The Minister of Justice and Correctional Services, Michael Masutha, officially opened the Schweizer-Reneke Sexual Offences Court in the North West province on 22 July.

The opening of this sexual offences court brings the total number of courts that have been upgraded into sexual offences courts to six.

According to Minister Masutha, the court will have specially trained officials and equipment that will assist to reduce any chance of secondary trauma for victims of sexual violence.

In 2013/14 the Justice Department committed itself to establishing 57 sexual offences courts and, to thereafter, continue to gradually and progressively establish additional sexual offences courts.

On 23 August 2013, the first sexual offences court was opened in Butterworth in the Eastern Cape. Twelve sexual offences courts are targeted for completion during this financial year.

At the launch of the Schweizer-Reneke Sexual Offences Court, Minister Masutha said that hardly a week after the launch of the first sexual offences court in Butterworth, a serial rapist who had been terrorising the community for over four years was convicted and sentenced to 25 life terms for the murders and rape of over 23 elderly women and children co­llectively. He added that this clearly demonstrates the efficiency of the courts and aggressive stance adopted by police, prosecutors and the judiciary.

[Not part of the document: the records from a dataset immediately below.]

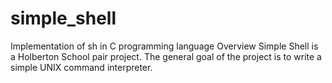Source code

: # simple_shell
Implementation of sh in C programming language
Overview
Simple Shell is a Holberton School pair project. The general goal of the project is to write a simple UNIX command interpreter.

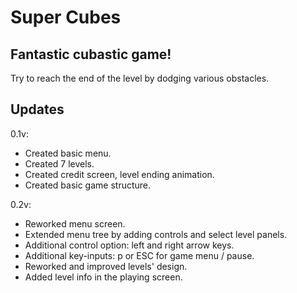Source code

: # Super Cubes

## Fantastic cubastic game!

Try to reach the end of the level by dodging various obstacles.

## Updates

0.1v:
- Created basic menu.
- Created 7 levels.
- Created credit screen, level ending animation.
- Created basic game structure.

0.2v:
- Reworked menu screen.
- Extended menu tree by adding controls and select level panels.
- Additional control option: left and right arrow keys.
- Additional key-inputs: p or ESC for game menu / pause.
- Reworked and improved levels' design.
- Added level info in the playing screen.
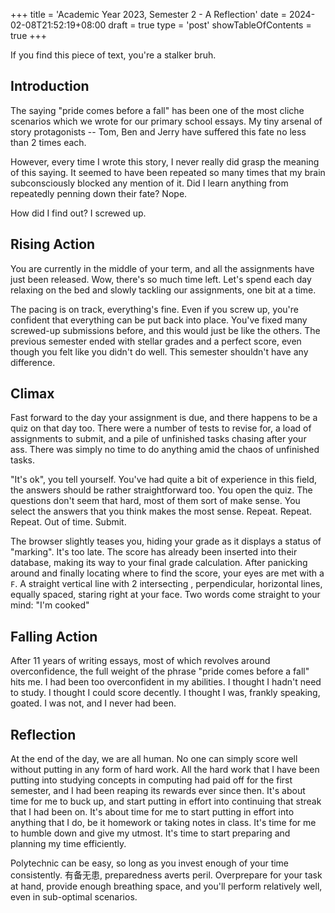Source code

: +++
title = 'Academic Year 2023, Semester 2 - A Reflection'
date = 2024-02-08T21:52:19+08:00
draft = true
type = 'post'
showTableOfContents = true
+++

If you find this piece of text, you're a stalker bruh.

## Introduction

The saying "pride comes before a fall" has been one of the most cliche
scenarios which we wrote for our primary school essays. My tiny arsenal of
story protagonists -- Tom, Ben and Jerry have suffered this fate no less than 2 times each.

However, every time I wrote this story, I never really did grasp the meaning
of this saying. It seemed to have been repeated so many times that my brain
subconsciously blocked any mention of it. Did I learn anything from
repeatedly penning down their fate? Nope.

How did I find out? I screwed up.

## Rising Action

You are currently in the middle of your term, and all the
assignments have just been released. Wow, there's so much time left. Let's spend
each day relaxing on the bed and slowly tackling our assignments, one bit
at a time.

The pacing is on track, everything's fine. Even if you screw up, you're
confident that everything can be put back into place. You've fixed many
screwed-up submissions before, and this would just be like the others.
The previous semester ended with stellar grades and a perfect score, even
though you felt like you didn't do well. This semester shouldn't have any difference.

## Climax

Fast forward to the day your assignment is due, and there happens to be a quiz
on that day too. There were a number of tests to revise for, a load of assignments
to submit, and a pile of unfinished tasks chasing after your ass. There was simply
no time to do anything amid the chaos of unfinished tasks.

"It's ok", you tell yourself. You've had quite a bit of experience in this field,
the answers should be rather straightforward too. You open the quiz. The questions
don't seem that hard, most of them sort of make sense. You select the answers that
you think makes the most sense. Repeat. Repeat. Repeat. Out of time. Submit.

The browser slightly teases you, hiding your grade as it displays a status of "marking".
It's too late. The score has already been inserted into their database, making its way
to your final grade calculation. After panicking around and finally locating where to
find the score, your eyes are met with a `F`. A straight vertical line with 2 intersecting
, perpendicular, horizontal lines, equally spaced, staring right at your face. Two words
come straight to your mind: "I'm cooked"

## Falling Action

After 11 years of writing essays, most of which revolves around overconfidence, the full
weight of the phrase "pride comes before a fall" hits me. I had been too overconfident in
my abilities. I thought I hadn't need to study. I thought I could score decently.
I thought I was, frankly speaking, goated. I was not, and I never had been.

## Reflection

At the end of the day, we are all human. No one can simply score well without putting
in any form of hard work. All the hard work that I have been putting into studying concepts
in computing had paid off for the first semester, and I had been reaping its rewards ever since then.
It's about time for me to buck up, and start putting in effort into continuing that streak that
I had been on. It's about time for me to start putting in effort into anything that I do, be it
homework or taking notes in class. It's time for me to humble down and give my utmost.
It's time to start preparing and planning my time efficiently.

Polytechnic can be easy, so long as you invest enough of your time consistently.
有备无患, preparedness averts peril. Overprepare for your task at hand, provide enough
breathing space, and you'll perform relatively well, even in sub-optimal scenarios.
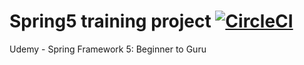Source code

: # Spring5 training project [![CircleCI](https://circleci.com/gh/martinezcarlos/spring5-recipe-app/tree/master.svg?style=svg)](https://circleci.com/gh/martinezcarlos/spring5-recipe-app/tree/master)
Udemy - Spring Framework 5: Beginner to Guru
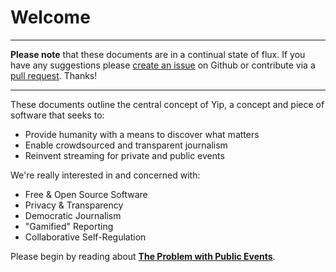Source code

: # Welcome

---
**Please note** that these documents are in a continual state of flux. If you have any suggestions please [create an issue](https://github.com/yip/concept/issues) on Github or contribute via a [pull request](https://help.github.com/articles/using-pull-requests). Thanks!

---

These documents outline the central concept of Yip, a concept and piece of software that seeks to:

 * Provide humanity with a means to discover what matters
 * Enable crowdsourced and transparent journalism
 * Reinvent streaming for private and public events

We're really interested in and concerned with:

 * Free & Open Source Software
 * Privacy & Transparency
 * Democratic Journalism
 * "Gamified" Reporting
 * Collaborative Self-Regulation

Please begin by reading about **[The Problem with Public Events](/Problems/Public_Events)**.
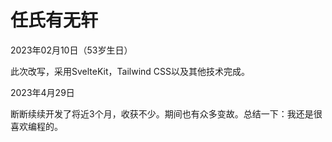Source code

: # 任氏有无轩

2023年02月10日（53岁生日）

此次改写，采用SvelteKit，Tailwind CSS以及其他技术完成。

2023年4月29日

断断续续开发了将近3个月，收获不少。期间也有众多变故。总结一下：我还是很喜欢编程的。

Minister Masutha also said the Justice Department has enacted various measures to deal with all forms of gender based violence including sexual offences. ‘Some of the progressive legislations include the Domestic Violence Act 116 of 1998; Older Persons Act 13 of 2006, Children’s Act 38 of 2005, Criminal Law (Sexual Offences and Related Matters) Amendment Act 32 of 2007 and the Prevention and Combating of Trafficking in Persons Act 7 of 2013. In addition to these acts, President Zuma assented the Judicial Matters Second Amendment Act 43 of 2013 in January 2014 to enable me, in consultation with the Chief Justice and the judiciary, to designate certain courts for the purposes of dealing with sexual offences and related matters,’ he said.

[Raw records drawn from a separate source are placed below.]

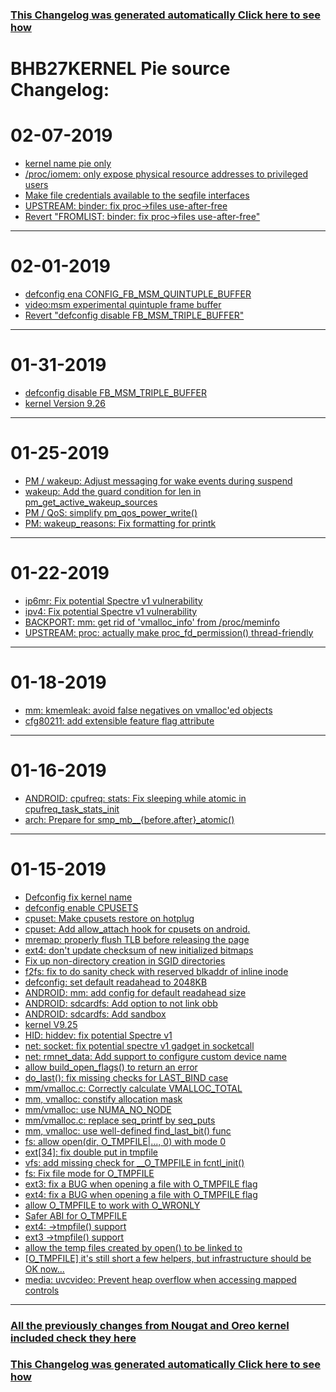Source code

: ### [This Changelog was generated automatically Click here to see how](https://github.com/bhb27/BHB27Kernel/tree/N_c/build/changelog.sh)

BHB27KERNEL Pie source Changelog:
============================================================

02-07-2019
====================

* [kernel name pie only](https://github.com/bhb27/BHB27Kernel/search?q=kernel%20name%20pie%20only&type=Commits)
* [/proc/iomem: only expose physical resource addresses to privileged users](https://github.com/bhb27/BHB27Kernel/search?q=/proc/iomem%3A%20only%20expose%20physical%20resource%20addresses%20to%20privileged%20users&type=Commits)
* [Make file credentials available to the seqfile interfaces](https://github.com/bhb27/BHB27Kernel/search?q=Make%20file%20credentials%20available%20to%20the%20seqfile%20interfaces&type=Commits)
* [UPSTREAM: binder: fix proc->files use-after-free](https://github.com/bhb27/BHB27Kernel/search?q=UPSTREAM%3A%20binder%3A%20fix%20proc->files%20use-after-free&type=Commits)
* [Revert "FROMLIST: binder: fix proc->files use-after-free"](https://github.com/bhb27/BHB27Kernel/search?q=Revert%20"FROMLIST%3A%20binder%3A%20fix%20proc->files%20use-after-free"&type=Commits)

***

02-01-2019
====================

* [defconfig ena CONFIG_FB_MSM_QUINTUPLE_BUFFER](https://github.com/bhb27/BHB27Kernel/search?q=defconfig%20ena%20CONFIG_FB_MSM_QUINTUPLE_BUFFER&type=Commits)
* [video:msm experimental quintuple frame buffer](https://github.com/bhb27/BHB27Kernel/search?q=video%3Amsm%20experimental%20quintuple%20frame%20buffer&type=Commits)
* [Revert "defconfig disable FB_MSM_TRIPLE_BUFFER"](https://github.com/bhb27/BHB27Kernel/search?q=Revert%20"defconfig%20disable%20FB_MSM_TRIPLE_BUFFER"&type=Commits)

***

01-31-2019
====================

* [defconfig disable FB_MSM_TRIPLE_BUFFER](https://github.com/bhb27/BHB27Kernel/search?q=defconfig%20disable%20FB_MSM_TRIPLE_BUFFER&type=Commits)
* [kernel Version 9.26](https://github.com/bhb27/BHB27Kernel/search?q=kernel%20Version%209.26&type=Commits)

***

01-25-2019
====================

* [PM / wakeup: Adjust messaging for wake events during suspend](https://github.com/bhb27/BHB27Kernel/search?q=PM%20/%20wakeup%3A%20Adjust%20messaging%20for%20wake%20events%20during%20suspend&type=Commits)
* [wakeup: Add the guard condition for len in pm_get_active_wakeup_sources](https://github.com/bhb27/BHB27Kernel/search?q=wakeup%3A%20Add%20the%20guard%20condition%20for%20len%20in%20pm_get_active_wakeup_sources&type=Commits)
* [PM / QoS: simplify pm_qos_power_write()](https://github.com/bhb27/BHB27Kernel/search?q=PM%20/%20QoS%3A%20simplify%20pm_qos_power_write%28%29&type=Commits)
* [PM: wakeup_reasons: Fix formatting for printk](https://github.com/bhb27/BHB27Kernel/search?q=PM%3A%20wakeup_reasons%3A%20Fix%20formatting%20for%20printk&type=Commits)

***

01-22-2019
====================

* [ip6mr: Fix potential Spectre v1 vulnerability](https://github.com/bhb27/BHB27Kernel/search?q=ip6mr%3A%20Fix%20potential%20Spectre%20v1%20vulnerability&type=Commits)
* [ipv4: Fix potential Spectre v1 vulnerability](https://github.com/bhb27/BHB27Kernel/search?q=ipv4%3A%20Fix%20potential%20Spectre%20v1%20vulnerability&type=Commits)
* [BACKPORT: mm: get rid of 'vmalloc_info' from /proc/meminfo](https://github.com/bhb27/BHB27Kernel/search?q=BACKPORT%3A%20mm%3A%20get%20rid%20of%20%27vmalloc_info%27%20from%20/proc/meminfo&type=Commits)
* [UPSTREAM: proc: actually make proc_fd_permission() thread-friendly](https://github.com/bhb27/BHB27Kernel/search?q=UPSTREAM%3A%20proc%3A%20actually%20make%20proc_fd_permission%28%29%20thread-friendly&type=Commits)

***

01-18-2019
====================

* [mm: kmemleak: avoid false negatives on vmalloc'ed objects](https://github.com/bhb27/BHB27Kernel/search?q=mm%3A%20kmemleak%3A%20avoid%20false%20negatives%20on%20vmalloc%27ed%20objects&type=Commits)
* [cfg80211: add extensible feature flag attribute](https://github.com/bhb27/BHB27Kernel/search?q=cfg80211%3A%20add%20extensible%20feature%20flag%20attribute&type=Commits)

***

01-16-2019
====================

* [ANDROID: cpufreq: stats: Fix sleeping while atomic in cpufreq_task_stats_init](https://github.com/bhb27/BHB27Kernel/search?q=ANDROID%3A%20cpufreq%3A%20stats%3A%20Fix%20sleeping%20while%20atomic%20in%20cpufreq_task_stats_init&type=Commits)
* [arch: Prepare for smp_mb__{before,after}_atomic()](https://github.com/bhb27/BHB27Kernel/search?q=arch%3A%20Prepare%20for%20smp_mb__{before,after}_atomic%28%29&type=Commits)

***

01-15-2019
====================

* [Defconfig fix kernel name](https://github.com/bhb27/BHB27Kernel/search?q=Defconfig%20fix%20kernel%20name&type=Commits)
* [defconfig enable CPUSETS](https://github.com/bhb27/BHB27Kernel/search?q=defconfig%20enable%20CPUSETS&type=Commits)
* [cpuset: Make cpusets restore on hotplug](https://github.com/bhb27/BHB27Kernel/search?q=cpuset%3A%20Make%20cpusets%20restore%20on%20hotplug&type=Commits)
* [cpuset: Add allow_attach hook for cpusets on android.](https://github.com/bhb27/BHB27Kernel/search?q=cpuset%3A%20Add%20allow_attach%20hook%20for%20cpusets%20on%20android.&type=Commits)
* [mremap: properly flush TLB before releasing the page](https://github.com/bhb27/BHB27Kernel/search?q=mremap%3A%20properly%20flush%20TLB%20before%20releasing%20the%20page&type=Commits)
* [ext4: don't update checksum of new initialized bitmaps](https://github.com/bhb27/BHB27Kernel/search?q=ext4%3A%20don%27t%20update%20checksum%20of%20new%20initialized%20bitmaps&type=Commits)
* [Fix up non-directory creation in SGID directories](https://github.com/bhb27/BHB27Kernel/search?q=Fix%20up%20non-directory%20creation%20in%20SGID%20directories&type=Commits)
* [f2fs: fix to do sanity check with reserved blkaddr of inline inode](https://github.com/bhb27/BHB27Kernel/search?q=f2fs%3A%20fix%20to%20do%20sanity%20check%20with%20reserved%20blkaddr%20of%20inline%20inode&type=Commits)
* [defconfig: set default readahead to 2048KB](https://github.com/bhb27/BHB27Kernel/search?q=defconfig%3A%20set%20default%20readahead%20to%202048KB&type=Commits)
* [ANDROID: mm: add config for default readahead size](https://github.com/bhb27/BHB27Kernel/search?q=ANDROID%3A%20mm%3A%20add%20config%20for%20default%20readahead%20size&type=Commits)
* [ANDROID: sdcardfs: Add option to not link obb](https://github.com/bhb27/BHB27Kernel/search?q=ANDROID%3A%20sdcardfs%3A%20Add%20option%20to%20not%20link%20obb&type=Commits)
* [ANDROID: sdcardfs: Add sandbox](https://github.com/bhb27/BHB27Kernel/search?q=ANDROID%3A%20sdcardfs%3A%20Add%20sandbox&type=Commits)
* [kernel V9.25](https://github.com/bhb27/BHB27Kernel/search?q=kernel%20V9.25&type=Commits)
* [HID: hiddev: fix potential Spectre v1](https://github.com/bhb27/BHB27Kernel/search?q=HID%3A%20hiddev%3A%20fix%20potential%20Spectre%20v1&type=Commits)
* [net: socket: fix potential spectre v1 gadget in socketcall](https://github.com/bhb27/BHB27Kernel/search?q=net%3A%20socket%3A%20fix%20potential%20spectre%20v1%20gadget%20in%20socketcall&type=Commits)
* [net: rmnet_data: Add support to configure custom device name](https://github.com/bhb27/BHB27Kernel/search?q=net%3A%20rmnet_data%3A%20Add%20support%20to%20configure%20custom%20device%20name&type=Commits)
* [allow build_open_flags() to return an error](https://github.com/bhb27/BHB27Kernel/search?q=allow%20build_open_flags%28%29%20to%20return%20an%20error&type=Commits)
* [do_last(): fix missing checks for LAST_BIND case](https://github.com/bhb27/BHB27Kernel/search?q=do_last%28%29%3A%20fix%20missing%20checks%20for%20LAST_BIND%20case&type=Commits)
* [mm/vmalloc.c: Correctly calculate VMALLOC_TOTAL](https://github.com/bhb27/BHB27Kernel/search?q=mm/vmalloc.c%3A%20Correctly%20calculate%20VMALLOC_TOTAL&type=Commits)
* [mm, vmalloc: constify allocation mask](https://github.com/bhb27/BHB27Kernel/search?q=mm,%20vmalloc%3A%20constify%20allocation%20mask&type=Commits)
* [mm/vmalloc: use NUMA_NO_NODE](https://github.com/bhb27/BHB27Kernel/search?q=mm/vmalloc%3A%20use%20NUMA_NO_NODE&type=Commits)
* [mm/vmalloc.c: replace seq_printf by seq_puts](https://github.com/bhb27/BHB27Kernel/search?q=mm/vmalloc.c%3A%20replace%20seq_printf%20by%20seq_puts&type=Commits)
* [mm, vmalloc: use well-defined find_last_bit() func](https://github.com/bhb27/BHB27Kernel/search?q=mm,%20vmalloc%3A%20use%20well-defined%20find_last_bit%28%29%20func&type=Commits)
* [fs: allow open(dir, O_TMPFILE|..., 0) with mode 0](https://github.com/bhb27/BHB27Kernel/search?q=fs%3A%20allow%20open%28dir,%20O_TMPFILE|...,%200%29%20with%20mode%200&type=Commits)
* [ext[34]: fix double put in tmpfile](https://github.com/bhb27/BHB27Kernel/search?q=ext[34]%3A%20fix%20double%20put%20in%20tmpfile&type=Commits)
* [vfs: add missing check for __O_TMPFILE in fcntl_init()](https://github.com/bhb27/BHB27Kernel/search?q=vfs%3A%20add%20missing%20check%20for%20__O_TMPFILE%20in%20fcntl_init%28%29&type=Commits)
* [fs: Fix file mode for O_TMPFILE](https://github.com/bhb27/BHB27Kernel/search?q=fs%3A%20Fix%20file%20mode%20for%20O_TMPFILE&type=Commits)
* [ext3: fix a BUG when opening a file with O_TMPFILE flag](https://github.com/bhb27/BHB27Kernel/search?q=ext3%3A%20fix%20a%20BUG%20when%20opening%20a%20file%20with%20O_TMPFILE%20flag&type=Commits)
* [ext4: fix a BUG when opening a file with O_TMPFILE flag](https://github.com/bhb27/BHB27Kernel/search?q=ext4%3A%20fix%20a%20BUG%20when%20opening%20a%20file%20with%20O_TMPFILE%20flag&type=Commits)
* [allow O_TMPFILE to work with O_WRONLY](https://github.com/bhb27/BHB27Kernel/search?q=allow%20O_TMPFILE%20to%20work%20with%20O_WRONLY&type=Commits)
* [Safer ABI for O_TMPFILE](https://github.com/bhb27/BHB27Kernel/search?q=Safer%20ABI%20for%20O_TMPFILE&type=Commits)
* [ext4: ->tmpfile() support](https://github.com/bhb27/BHB27Kernel/search?q=ext4%3A%20->tmpfile%28%29%20support&type=Commits)
* [ext3 ->tmpfile() support](https://github.com/bhb27/BHB27Kernel/search?q=ext3%20->tmpfile%28%29%20support&type=Commits)
* [allow the temp files created by open() to be linked to](https://github.com/bhb27/BHB27Kernel/search?q=allow%20the%20temp%20files%20created%20by%20open%28%29%20to%20be%20linked%20to&type=Commits)
* [[O_TMPFILE] it's still short a few helpers, but infrastructure should be OK now...](https://github.com/bhb27/BHB27Kernel/search?q=[O_TMPFILE]%20it%27s%20still%20short%20a%20few%20helpers,%20but%20infrastructure%20should%20be%20OK%20now...&type=Commits)
* [media: uvcvideo: Prevent heap overflow when accessing mapped controls](https://github.com/bhb27/BHB27Kernel/search?q=media%3A%20uvcvideo%3A%20Prevent%20heap%20overflow%20when%20accessing%20mapped%20controls&type=Commits)

***

### [All the previously changes from Nougat and Oreo kernel included check they here](https://github.com/bhb27/scripts/blob/master/etc/changelogs/Changelog_BHB27KERNEL_O.md)

### [This Changelog was generated automatically Click here to see how](https://github.com/bhb27/BHB27Kernel/tree/P_c/build/changelog.sh)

In conclusion Minister Masutha shared the Justice Department’s success in respect of sexual violence cases on the Implementation of the Criminal Law (Sexual Offences and Related Matters) Amendment Act 32 of 2007 for the previous financial year. He said the overall sexual offences verdict indicates improved conviction rates. ‘Of the 6 165 cases finalised with a verdict, 3 887 (63%) cases were finalised with a guilty verdict. As compared to the previous financial year, the conviction rate has increased from 59,6% to 63%. This rise can be attributed to the re-introduction of the sexual offences courts, which provides specialised services on sexual abuse cases,’ he said.

Clarity on new Amendment Act

Meanwhile the Justice Department’s Deputy Minister, John Jeffery wrote an article on the new Criminal Law (Sexual Offences and Related Matters) Amendment Act 32 of 2007 (the Act), which has been reported on broadly by the media. Deputy Minister Jeffery wrote the article due to many misconceptions about the Act. In the article he explains that the new legislation does not lower the age of consent to sexual acts to 12 years, the age of consent is still 16 years and has not changed.

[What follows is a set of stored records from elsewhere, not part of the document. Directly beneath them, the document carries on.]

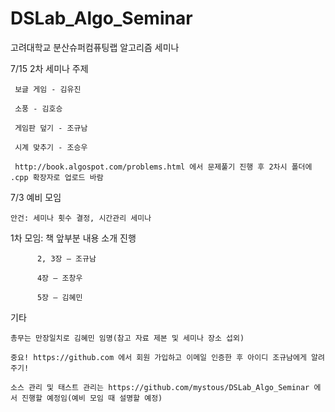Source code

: DSLab_Algo_Seminar
==================

고려대학교 분산슈퍼컴퓨팅랩 알고리즘 세미나

7/15 2차 세미나 주제

     보글 게임 - 김유진
     
     소풍 - 김호승
     
     게임판 덮기 - 조규남
     
     시계 맞추기 - 조승우
     
     http://book.algospot.com/problems.html 에서 문제풀기 진행 후 2차시 폴더에 .cpp 확장자로 업로드 바람
     

7/3 예비 모임

    안건: 세미나 횟수 결정, 시간관리 세미나


1차 모임: 책 앞부분 내용 소개 진행

          2, 3장 – 조규남
          
          4장 – 조창우
          
          5장 – 김혜민

기타
    
    총무는 만장일치로 김혜민 임명(참고 자료 제본 및 세미나 장소 섭외)
    
    중요! https://github.com 에서 회원 가입하고 이메일 인증한 후 아이디 조규남에게 알려 주기!
    
    소스 관리 및 태스트 관리는 https://github.com/mystous/DSLab_Algo_Seminar 에서 진행할 예정임(예비 모임 때 설명할 예정)
    
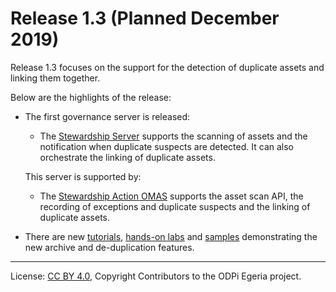 <!-- SPDX-License-Identifier: CC-BY-4.0 -->
<!-- Copyright Contributors to the ODPi Egeria project. -->

# Release 1.3 (Planned December 2019)

Release 1.3 focuses on the support for the detection of duplicate
assets and linking them together.

Below are the highlights of the release:

* The first governance server is released:
 
   * The [Stewardship Server](../open-metadata-implementation/governance-servers/stewardship-services) supports the scanning of assets and the notification when duplicate suspects are detected.  It can also orchestrate the linking of duplicate assets.
  
  This server is supported by: 
   * The [Stewardship Action OMAS](../open-metadata-implementation/access-services/stewardship-action) supports the asset scan API, the recording of exceptions and duplicate suspects and the linking of duplicate assets.

* There are new [tutorials](../open-metadata-resources/open-metadata-tutorials),
  [hands-on labs](../open-metadata-resources/open-metadata-labs) and
  [samples](../open-metadata-resources/open-metadata-samples) demonstrating
  the new archive and de-duplication features.

   
----
License: [CC BY 4.0](https://creativecommons.org/licenses/by/4.0/),
Copyright Contributors to the ODPi Egeria project.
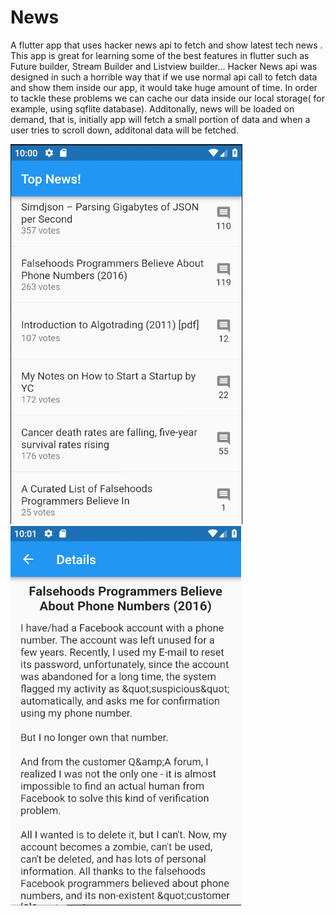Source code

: # News
A flutter app that uses hacker news api to fetch and show latest tech news
.
This app is great for learning some of the best features in flutter such as Future builder, Stream Builder and Listview builder...
Hacker News api was designed in such a horrible way that if we use normal api call to fetch data and show them inside our app, it would take huge amount of time. In order to tackle these problems we can cache our data inside our local storage( for example, using sqflite database). Additonally, news will be loaded on demand, that is, initially app will fetch a small portion of data and when a user tries to scroll down, additonal data will be fetched.

![homepage](ss01.jpg)
![detailspage](ss02.jpg)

Deputy Minister Jeffery further explained that the main aim of ss 15 and 16 of the Act is to protect children, between the ages of 12 and 16 years, from sexual exploitation by adults.  However, the new legislation also ensures that children between the ages of 12 and 16 who are involved in consensual sexual acts with each other, will no longer be criminally prosecuted for it.

The article reads: ‘Before the amendments came into operation, children who consensually were involved in sexual activities with each other could be investigated, criminally charged and prosecuted for such activities. Sexual activities could range from kissing and hugging to intercourse – and everything in between. This was set out in sections 15 and 16 of the Act.’

Deputy Minister Jeffery said the law needed to be changed because the provisions of ss 15 and 16 were challenged in the Constitutional Court and found to be unconstitutional.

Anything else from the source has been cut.